Task directions: From the listing below, copy every line with the word "point".

**** Records

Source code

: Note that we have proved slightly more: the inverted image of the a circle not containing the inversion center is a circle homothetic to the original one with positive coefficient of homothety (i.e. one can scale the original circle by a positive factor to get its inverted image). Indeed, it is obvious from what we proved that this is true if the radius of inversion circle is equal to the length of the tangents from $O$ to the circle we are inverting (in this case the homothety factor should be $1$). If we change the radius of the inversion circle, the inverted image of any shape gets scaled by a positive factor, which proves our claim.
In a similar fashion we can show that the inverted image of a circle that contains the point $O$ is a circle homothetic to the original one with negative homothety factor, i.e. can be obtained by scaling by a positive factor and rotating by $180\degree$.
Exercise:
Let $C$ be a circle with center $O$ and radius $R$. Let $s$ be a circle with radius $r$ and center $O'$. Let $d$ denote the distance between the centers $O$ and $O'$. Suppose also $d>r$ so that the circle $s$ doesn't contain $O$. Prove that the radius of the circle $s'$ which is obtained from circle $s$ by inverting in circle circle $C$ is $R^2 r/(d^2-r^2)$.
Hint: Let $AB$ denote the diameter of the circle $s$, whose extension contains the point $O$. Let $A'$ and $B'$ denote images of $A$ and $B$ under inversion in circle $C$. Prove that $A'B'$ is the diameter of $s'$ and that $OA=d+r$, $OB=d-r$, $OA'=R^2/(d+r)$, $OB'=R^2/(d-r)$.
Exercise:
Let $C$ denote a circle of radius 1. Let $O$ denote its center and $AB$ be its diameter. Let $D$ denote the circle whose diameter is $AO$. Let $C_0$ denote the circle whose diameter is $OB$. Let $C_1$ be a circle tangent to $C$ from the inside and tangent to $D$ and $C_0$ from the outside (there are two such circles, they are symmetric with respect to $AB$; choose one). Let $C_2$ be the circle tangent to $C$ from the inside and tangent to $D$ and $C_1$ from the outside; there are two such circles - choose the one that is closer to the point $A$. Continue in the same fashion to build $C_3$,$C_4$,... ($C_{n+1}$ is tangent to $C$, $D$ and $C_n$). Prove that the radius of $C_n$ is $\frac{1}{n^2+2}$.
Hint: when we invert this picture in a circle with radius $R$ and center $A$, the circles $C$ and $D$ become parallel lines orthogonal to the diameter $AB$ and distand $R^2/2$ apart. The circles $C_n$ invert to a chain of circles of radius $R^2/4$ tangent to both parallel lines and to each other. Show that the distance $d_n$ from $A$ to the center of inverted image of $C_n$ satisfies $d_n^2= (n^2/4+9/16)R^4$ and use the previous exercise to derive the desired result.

********

Task result:
In a similar fashion we can show that the inverted image of a circle that contains the point $O$ is a circle homothetic to the original one with negative homothety factor, i.e. can be obtained by scaling by a positive factor and rotating by $180\degree$.
Hint: Let $AB$ denote the diameter of the circle $s$, whose extension contains the point $O$. Let $A'$ and $B'$ denote images of $A$ and $B$ under inversion in circle $C$. Prove that $A'B'$ is the diameter of $s'$ and that $OA=d+r$, $OB=d-r$, $OA'=R^2/(d+r)$, $OB'=R^2/(d-r)$.
Let $C$ denote a circle of radius 1. Let $O$ denote its center and $AB$ be its diameter. Let $D$ denote the circle whose diameter is $AO$. Let $C_0$ denote the circle whose diameter is $OB$. Let $C_1$ be a circle tangent to $C$ from the inside and tangent to $D$ and $C_0$ from the outside (there are two such circles, they are symmetric with respect to $AB$; choose one). Let $C_2$ be the circle tangent to $C$ from the inside and tangent to $D$ and $C_1$ from the outside; there are two such circles - choose the one that is closer to the point $A$. Continue in the same fashion to build $C_3$,$C_4$,... ($C_{n+1}$ is tangent to $C$, $D$ and $C_n$). Prove that the radius of $C_n$ is $\frac{1}{n^2+2}$.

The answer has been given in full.